### THE PROBLEM
Could you tally the lines of the entries that carry the string "ijnk"? Reply with the number and nothing more.

### LISTED RECORDS

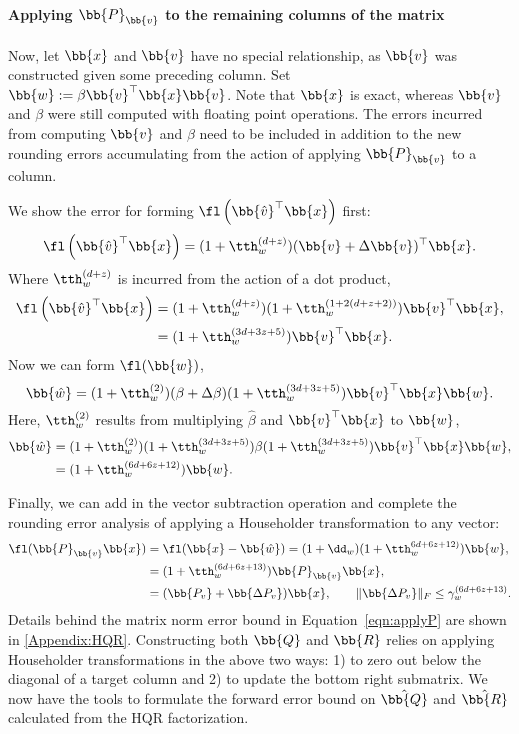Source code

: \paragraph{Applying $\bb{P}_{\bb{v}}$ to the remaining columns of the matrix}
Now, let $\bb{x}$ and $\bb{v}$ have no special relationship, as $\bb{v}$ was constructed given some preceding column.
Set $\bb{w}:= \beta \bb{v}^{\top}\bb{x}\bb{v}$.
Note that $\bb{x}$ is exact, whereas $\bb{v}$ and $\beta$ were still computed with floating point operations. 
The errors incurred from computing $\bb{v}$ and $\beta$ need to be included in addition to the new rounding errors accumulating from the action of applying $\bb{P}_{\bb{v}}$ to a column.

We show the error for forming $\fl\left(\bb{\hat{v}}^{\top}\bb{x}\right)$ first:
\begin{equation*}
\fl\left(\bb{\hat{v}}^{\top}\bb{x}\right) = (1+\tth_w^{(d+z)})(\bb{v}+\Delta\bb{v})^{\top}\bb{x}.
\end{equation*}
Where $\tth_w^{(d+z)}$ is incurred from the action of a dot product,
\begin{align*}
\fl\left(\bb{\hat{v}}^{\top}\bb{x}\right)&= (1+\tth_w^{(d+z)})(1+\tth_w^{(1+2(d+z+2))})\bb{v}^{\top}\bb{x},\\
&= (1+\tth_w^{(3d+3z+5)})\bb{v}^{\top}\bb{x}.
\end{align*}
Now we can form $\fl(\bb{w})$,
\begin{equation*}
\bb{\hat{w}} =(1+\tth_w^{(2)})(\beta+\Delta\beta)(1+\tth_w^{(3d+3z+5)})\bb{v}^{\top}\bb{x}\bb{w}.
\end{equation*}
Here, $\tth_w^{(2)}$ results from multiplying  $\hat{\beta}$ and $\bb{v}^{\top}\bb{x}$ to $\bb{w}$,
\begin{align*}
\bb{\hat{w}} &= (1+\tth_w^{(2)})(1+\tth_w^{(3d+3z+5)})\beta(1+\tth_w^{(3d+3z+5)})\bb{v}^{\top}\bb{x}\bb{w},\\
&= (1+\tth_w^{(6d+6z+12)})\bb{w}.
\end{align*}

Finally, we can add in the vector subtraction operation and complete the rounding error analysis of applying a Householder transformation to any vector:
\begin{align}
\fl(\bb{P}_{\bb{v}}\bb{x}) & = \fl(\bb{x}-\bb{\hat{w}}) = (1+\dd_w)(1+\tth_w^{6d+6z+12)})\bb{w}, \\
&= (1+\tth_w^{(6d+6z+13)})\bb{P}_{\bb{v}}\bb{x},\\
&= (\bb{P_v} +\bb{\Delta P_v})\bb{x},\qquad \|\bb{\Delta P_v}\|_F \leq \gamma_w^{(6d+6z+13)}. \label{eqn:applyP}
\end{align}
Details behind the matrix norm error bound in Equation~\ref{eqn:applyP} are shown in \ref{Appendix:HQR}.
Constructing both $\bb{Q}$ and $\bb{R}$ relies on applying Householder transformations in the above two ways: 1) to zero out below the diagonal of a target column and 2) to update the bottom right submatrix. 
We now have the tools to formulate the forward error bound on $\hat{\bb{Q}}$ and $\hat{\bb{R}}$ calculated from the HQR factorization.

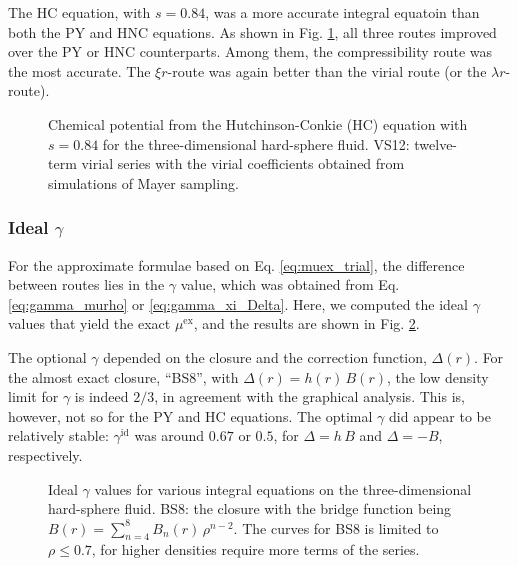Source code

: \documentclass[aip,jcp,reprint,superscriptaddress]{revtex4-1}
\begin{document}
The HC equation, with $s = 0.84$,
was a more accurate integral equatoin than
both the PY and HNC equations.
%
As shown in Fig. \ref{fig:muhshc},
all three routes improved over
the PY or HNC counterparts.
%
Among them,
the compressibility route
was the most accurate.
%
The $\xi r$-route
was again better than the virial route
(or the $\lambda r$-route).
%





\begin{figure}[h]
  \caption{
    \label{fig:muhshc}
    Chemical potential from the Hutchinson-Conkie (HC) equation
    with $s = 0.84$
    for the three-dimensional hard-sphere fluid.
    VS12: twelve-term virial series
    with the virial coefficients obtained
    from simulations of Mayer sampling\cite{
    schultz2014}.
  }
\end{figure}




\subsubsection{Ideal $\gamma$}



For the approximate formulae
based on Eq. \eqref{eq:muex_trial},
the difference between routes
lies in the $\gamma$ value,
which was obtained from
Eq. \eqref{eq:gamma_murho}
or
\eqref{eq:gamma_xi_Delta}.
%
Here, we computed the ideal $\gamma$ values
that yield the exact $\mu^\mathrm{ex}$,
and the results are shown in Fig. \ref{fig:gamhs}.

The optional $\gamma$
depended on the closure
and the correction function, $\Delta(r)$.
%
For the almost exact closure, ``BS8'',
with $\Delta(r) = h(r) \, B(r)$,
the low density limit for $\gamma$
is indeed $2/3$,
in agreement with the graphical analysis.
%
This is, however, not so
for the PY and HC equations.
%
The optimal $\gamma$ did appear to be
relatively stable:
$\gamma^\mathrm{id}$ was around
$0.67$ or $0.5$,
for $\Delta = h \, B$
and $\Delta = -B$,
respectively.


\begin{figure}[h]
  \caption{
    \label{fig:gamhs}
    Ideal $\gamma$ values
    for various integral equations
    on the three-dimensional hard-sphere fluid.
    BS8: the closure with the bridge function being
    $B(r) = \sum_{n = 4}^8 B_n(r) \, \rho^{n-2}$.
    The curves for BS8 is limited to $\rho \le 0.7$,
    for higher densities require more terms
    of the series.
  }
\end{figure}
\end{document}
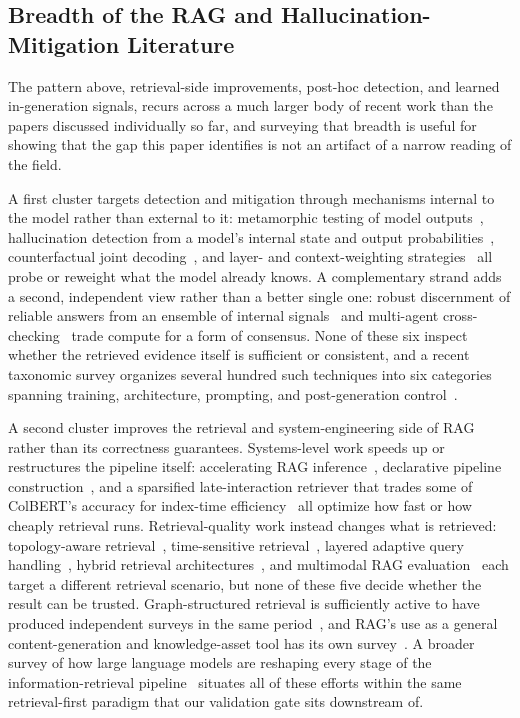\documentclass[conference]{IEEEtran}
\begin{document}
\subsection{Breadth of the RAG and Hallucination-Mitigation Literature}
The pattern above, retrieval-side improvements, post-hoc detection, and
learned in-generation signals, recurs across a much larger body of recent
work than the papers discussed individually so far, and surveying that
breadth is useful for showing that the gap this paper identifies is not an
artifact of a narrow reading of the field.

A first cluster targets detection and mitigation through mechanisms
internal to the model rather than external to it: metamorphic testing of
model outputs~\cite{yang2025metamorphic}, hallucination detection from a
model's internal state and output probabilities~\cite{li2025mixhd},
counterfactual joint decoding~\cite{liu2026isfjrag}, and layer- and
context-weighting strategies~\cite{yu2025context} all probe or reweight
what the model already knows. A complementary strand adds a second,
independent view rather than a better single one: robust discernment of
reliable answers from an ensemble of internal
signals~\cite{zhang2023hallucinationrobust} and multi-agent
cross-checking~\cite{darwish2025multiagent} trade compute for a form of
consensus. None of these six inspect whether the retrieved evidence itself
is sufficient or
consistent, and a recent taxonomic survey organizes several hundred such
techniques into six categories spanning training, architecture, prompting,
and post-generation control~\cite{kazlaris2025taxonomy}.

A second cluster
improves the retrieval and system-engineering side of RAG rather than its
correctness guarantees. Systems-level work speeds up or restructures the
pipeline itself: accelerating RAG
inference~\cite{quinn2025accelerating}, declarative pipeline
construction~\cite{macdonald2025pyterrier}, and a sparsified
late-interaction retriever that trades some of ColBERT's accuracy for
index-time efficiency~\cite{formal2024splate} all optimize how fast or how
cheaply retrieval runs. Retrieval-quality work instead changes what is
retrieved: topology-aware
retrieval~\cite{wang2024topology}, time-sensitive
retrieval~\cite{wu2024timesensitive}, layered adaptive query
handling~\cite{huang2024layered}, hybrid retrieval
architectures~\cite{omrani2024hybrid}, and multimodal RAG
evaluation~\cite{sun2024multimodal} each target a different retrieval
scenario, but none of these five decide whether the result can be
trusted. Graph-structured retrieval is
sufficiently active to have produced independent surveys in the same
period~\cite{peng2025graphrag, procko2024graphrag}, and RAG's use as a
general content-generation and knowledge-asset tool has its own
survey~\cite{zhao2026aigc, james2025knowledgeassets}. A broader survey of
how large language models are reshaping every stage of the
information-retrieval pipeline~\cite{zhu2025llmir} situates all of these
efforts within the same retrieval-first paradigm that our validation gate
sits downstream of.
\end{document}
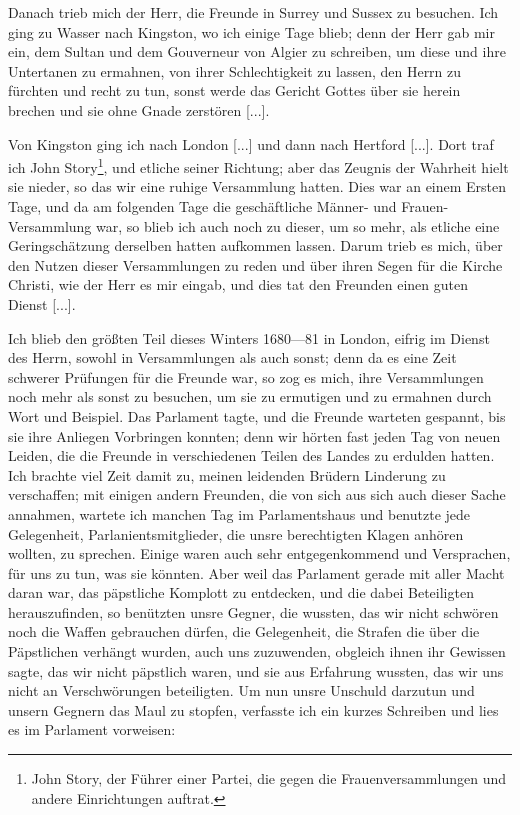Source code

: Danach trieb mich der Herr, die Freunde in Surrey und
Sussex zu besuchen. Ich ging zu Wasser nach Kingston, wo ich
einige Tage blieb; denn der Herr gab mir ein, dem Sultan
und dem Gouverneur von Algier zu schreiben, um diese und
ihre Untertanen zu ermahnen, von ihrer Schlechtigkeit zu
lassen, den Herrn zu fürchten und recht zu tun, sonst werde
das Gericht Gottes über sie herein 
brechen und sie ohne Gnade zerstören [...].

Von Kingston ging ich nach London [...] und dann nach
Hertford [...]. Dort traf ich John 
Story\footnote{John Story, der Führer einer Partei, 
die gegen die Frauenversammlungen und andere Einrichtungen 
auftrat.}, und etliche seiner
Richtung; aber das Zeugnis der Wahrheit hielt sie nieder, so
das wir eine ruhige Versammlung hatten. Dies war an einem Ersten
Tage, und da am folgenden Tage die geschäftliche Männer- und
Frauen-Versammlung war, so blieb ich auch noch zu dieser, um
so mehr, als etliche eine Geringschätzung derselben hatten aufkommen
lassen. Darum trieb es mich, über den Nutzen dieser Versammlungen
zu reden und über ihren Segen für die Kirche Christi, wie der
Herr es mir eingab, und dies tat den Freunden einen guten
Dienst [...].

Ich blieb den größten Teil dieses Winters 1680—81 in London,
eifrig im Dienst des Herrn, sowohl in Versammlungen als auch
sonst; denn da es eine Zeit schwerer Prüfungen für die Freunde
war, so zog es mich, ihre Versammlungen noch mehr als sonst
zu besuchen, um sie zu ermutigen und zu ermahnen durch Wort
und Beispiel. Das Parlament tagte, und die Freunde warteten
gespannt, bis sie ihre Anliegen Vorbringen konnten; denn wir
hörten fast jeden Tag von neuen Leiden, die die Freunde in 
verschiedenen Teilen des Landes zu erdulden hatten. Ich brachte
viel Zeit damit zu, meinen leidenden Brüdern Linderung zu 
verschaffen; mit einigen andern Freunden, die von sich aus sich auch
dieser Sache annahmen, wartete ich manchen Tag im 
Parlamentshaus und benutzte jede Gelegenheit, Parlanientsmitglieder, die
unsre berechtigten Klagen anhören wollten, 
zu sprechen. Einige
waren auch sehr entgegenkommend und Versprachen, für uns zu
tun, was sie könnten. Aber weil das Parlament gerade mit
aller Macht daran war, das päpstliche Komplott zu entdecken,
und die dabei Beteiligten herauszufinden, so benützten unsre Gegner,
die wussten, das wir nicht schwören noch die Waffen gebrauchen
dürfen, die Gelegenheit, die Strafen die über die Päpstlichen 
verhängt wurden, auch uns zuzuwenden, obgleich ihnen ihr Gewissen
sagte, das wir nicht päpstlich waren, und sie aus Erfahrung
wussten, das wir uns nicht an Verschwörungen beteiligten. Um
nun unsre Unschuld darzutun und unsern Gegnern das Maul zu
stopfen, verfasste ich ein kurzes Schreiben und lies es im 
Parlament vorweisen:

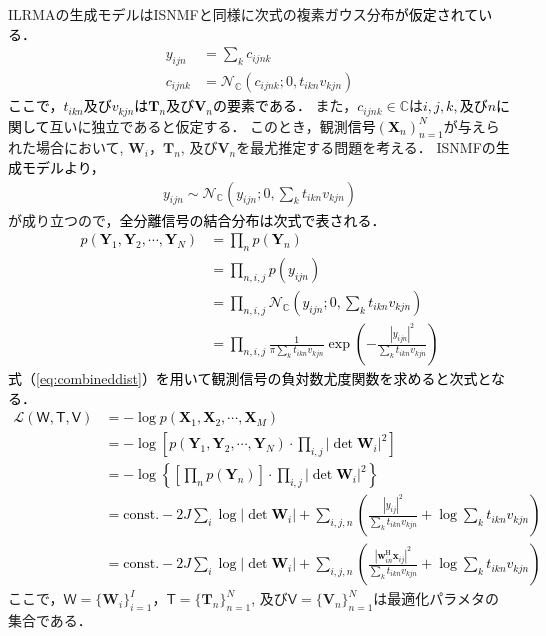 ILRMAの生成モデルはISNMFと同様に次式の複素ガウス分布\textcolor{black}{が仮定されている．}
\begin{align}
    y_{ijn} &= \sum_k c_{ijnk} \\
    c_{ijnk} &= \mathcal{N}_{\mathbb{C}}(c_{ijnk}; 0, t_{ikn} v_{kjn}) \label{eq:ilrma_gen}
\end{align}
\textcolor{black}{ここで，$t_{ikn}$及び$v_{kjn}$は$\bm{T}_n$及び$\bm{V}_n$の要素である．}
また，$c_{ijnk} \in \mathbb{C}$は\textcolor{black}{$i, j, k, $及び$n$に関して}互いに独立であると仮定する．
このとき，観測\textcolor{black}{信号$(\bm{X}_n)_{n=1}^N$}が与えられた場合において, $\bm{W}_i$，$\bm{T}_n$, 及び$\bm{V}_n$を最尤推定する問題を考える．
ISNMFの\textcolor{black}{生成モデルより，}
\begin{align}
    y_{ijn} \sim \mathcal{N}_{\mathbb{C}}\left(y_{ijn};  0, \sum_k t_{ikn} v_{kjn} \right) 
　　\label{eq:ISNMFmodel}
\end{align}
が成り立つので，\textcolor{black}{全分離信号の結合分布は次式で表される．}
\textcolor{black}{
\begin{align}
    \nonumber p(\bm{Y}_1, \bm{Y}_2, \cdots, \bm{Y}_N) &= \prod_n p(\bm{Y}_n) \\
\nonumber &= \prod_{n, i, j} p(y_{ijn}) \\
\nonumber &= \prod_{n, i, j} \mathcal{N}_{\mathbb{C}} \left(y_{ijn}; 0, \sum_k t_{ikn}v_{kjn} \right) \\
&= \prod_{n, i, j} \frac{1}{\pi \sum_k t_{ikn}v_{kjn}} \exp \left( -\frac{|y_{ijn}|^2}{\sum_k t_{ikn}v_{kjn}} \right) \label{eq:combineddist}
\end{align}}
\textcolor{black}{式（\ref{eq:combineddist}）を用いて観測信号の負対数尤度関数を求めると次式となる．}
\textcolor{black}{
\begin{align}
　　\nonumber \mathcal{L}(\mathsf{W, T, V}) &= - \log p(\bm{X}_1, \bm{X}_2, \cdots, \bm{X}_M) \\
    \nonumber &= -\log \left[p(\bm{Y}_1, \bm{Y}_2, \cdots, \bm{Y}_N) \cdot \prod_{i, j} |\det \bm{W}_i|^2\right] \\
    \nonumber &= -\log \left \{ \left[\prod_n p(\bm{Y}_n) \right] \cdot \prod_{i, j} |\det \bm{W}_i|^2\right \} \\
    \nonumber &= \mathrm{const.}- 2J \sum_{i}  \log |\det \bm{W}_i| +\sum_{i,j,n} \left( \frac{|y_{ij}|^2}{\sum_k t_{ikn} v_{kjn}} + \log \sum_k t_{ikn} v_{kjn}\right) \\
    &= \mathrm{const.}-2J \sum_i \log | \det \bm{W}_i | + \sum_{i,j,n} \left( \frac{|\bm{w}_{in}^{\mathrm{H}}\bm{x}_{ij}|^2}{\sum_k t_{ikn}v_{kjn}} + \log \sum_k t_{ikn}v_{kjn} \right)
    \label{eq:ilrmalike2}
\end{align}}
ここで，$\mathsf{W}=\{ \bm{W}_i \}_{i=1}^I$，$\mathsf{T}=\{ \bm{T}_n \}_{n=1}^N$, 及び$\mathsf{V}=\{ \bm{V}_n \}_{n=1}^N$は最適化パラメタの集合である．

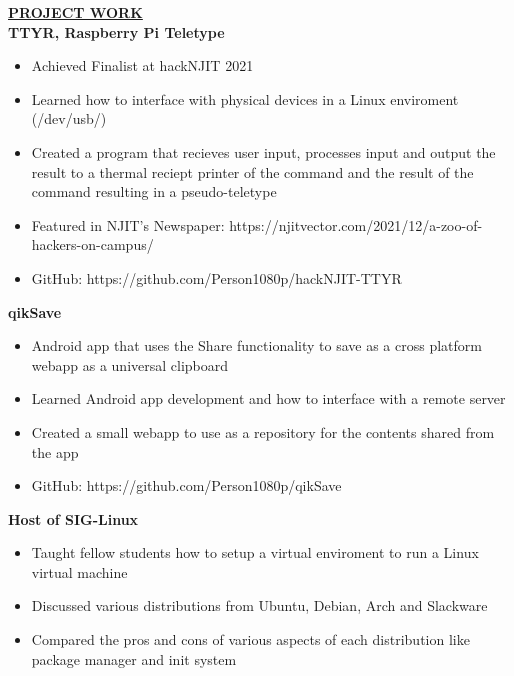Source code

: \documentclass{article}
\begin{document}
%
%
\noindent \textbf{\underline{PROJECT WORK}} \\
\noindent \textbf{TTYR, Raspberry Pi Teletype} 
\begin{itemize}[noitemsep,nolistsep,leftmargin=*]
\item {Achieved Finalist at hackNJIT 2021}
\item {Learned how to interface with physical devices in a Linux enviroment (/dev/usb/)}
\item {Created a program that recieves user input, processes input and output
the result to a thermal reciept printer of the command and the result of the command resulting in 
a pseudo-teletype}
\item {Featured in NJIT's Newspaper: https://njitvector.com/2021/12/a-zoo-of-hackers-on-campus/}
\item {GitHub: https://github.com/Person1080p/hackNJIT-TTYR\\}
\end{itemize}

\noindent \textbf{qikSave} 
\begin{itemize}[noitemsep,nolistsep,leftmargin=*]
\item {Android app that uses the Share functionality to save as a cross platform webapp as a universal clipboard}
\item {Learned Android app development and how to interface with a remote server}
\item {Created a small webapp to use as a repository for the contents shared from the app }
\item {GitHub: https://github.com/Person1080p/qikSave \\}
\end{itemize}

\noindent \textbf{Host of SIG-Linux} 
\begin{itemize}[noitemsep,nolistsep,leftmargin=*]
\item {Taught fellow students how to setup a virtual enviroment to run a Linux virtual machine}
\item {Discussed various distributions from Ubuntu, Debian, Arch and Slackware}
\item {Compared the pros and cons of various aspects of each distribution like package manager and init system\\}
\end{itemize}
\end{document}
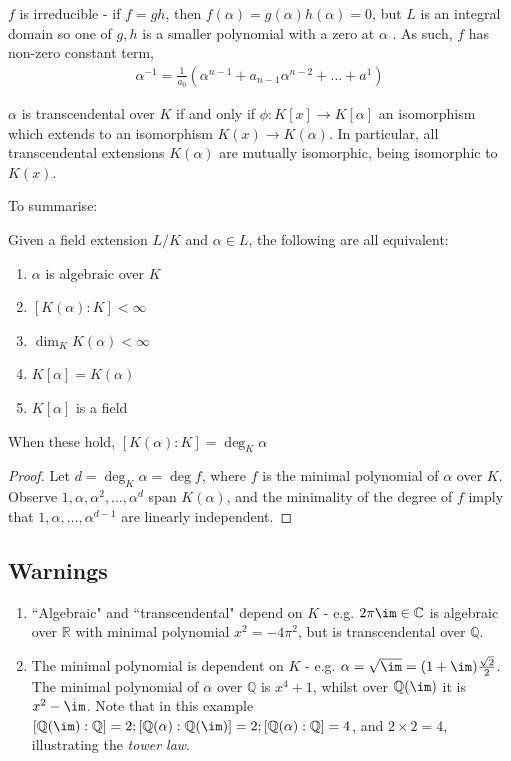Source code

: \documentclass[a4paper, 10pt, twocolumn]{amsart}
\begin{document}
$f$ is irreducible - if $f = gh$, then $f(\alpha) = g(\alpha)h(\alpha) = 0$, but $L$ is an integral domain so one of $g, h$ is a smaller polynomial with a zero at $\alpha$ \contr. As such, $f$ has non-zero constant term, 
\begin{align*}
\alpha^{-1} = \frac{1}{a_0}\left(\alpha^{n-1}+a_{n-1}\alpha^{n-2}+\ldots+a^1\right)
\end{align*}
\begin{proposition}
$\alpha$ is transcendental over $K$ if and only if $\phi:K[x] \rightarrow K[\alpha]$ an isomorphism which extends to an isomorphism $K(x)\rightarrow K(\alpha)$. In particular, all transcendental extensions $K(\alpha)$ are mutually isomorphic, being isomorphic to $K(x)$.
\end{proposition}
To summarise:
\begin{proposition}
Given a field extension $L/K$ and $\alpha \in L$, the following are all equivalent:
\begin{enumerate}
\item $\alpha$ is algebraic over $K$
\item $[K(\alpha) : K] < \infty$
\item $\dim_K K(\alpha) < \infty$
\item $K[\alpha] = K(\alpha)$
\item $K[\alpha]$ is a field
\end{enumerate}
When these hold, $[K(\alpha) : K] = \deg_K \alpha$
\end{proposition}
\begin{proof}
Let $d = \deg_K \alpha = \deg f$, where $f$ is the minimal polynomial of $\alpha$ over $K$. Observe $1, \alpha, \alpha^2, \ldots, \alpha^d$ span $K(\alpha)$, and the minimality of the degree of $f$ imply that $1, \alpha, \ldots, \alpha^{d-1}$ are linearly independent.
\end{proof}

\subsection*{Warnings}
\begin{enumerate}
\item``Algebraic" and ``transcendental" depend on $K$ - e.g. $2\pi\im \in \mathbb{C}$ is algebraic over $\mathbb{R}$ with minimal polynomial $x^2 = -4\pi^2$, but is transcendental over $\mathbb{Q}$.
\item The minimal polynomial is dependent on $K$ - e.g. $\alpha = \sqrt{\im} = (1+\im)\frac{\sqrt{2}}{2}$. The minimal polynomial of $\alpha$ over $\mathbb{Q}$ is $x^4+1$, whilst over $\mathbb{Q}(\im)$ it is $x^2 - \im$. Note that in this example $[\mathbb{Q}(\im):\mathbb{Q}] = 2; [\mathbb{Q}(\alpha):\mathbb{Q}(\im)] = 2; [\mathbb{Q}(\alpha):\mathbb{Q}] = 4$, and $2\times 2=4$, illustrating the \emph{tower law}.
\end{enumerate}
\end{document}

### SOLVED EXERCISE
3